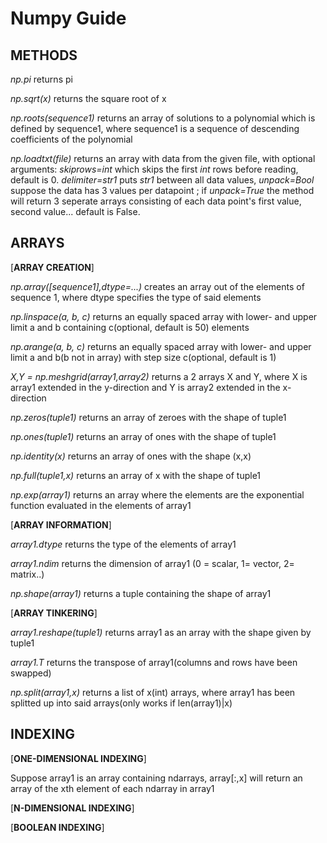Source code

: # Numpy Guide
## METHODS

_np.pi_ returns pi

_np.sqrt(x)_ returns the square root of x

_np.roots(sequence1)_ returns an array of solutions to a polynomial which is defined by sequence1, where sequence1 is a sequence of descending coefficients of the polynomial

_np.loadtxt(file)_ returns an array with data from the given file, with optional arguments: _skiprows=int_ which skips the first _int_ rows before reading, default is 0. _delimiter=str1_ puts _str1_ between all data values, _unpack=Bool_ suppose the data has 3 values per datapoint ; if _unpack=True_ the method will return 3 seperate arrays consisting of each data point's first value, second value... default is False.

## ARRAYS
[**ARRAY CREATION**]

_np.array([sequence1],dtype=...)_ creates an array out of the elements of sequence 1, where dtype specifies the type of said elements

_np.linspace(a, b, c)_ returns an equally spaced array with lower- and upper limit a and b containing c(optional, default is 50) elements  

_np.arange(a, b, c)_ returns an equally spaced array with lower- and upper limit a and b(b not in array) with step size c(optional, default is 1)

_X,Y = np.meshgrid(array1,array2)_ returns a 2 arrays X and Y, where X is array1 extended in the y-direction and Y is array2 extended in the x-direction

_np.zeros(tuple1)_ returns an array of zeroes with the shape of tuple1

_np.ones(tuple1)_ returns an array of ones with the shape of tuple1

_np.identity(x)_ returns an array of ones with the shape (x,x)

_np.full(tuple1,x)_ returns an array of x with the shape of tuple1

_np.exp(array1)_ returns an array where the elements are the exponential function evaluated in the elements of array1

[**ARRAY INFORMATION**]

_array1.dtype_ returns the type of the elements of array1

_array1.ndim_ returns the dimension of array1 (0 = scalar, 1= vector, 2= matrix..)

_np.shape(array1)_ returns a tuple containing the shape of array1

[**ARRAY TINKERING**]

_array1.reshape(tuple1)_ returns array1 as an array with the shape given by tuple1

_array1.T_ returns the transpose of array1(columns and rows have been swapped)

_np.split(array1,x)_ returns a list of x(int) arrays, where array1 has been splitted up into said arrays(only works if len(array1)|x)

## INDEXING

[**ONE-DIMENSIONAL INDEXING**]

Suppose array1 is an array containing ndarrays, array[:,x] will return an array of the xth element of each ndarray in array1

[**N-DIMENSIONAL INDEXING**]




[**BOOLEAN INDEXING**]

----

Please, without any of the pictures, set down exactly the lines from the beginning of the listing to the line that contains "of the polynomial", inclusive.

Source code

: # Numpy Guide
## METHODS

_np.pi_ returns pi

_np.sqrt(x)_ returns the square root of x

_np.roots(sequence1)_ returns an array of solutions to a polynomial which is defined by sequence1, where sequence1 is a sequence of descending coefficients of the polynomial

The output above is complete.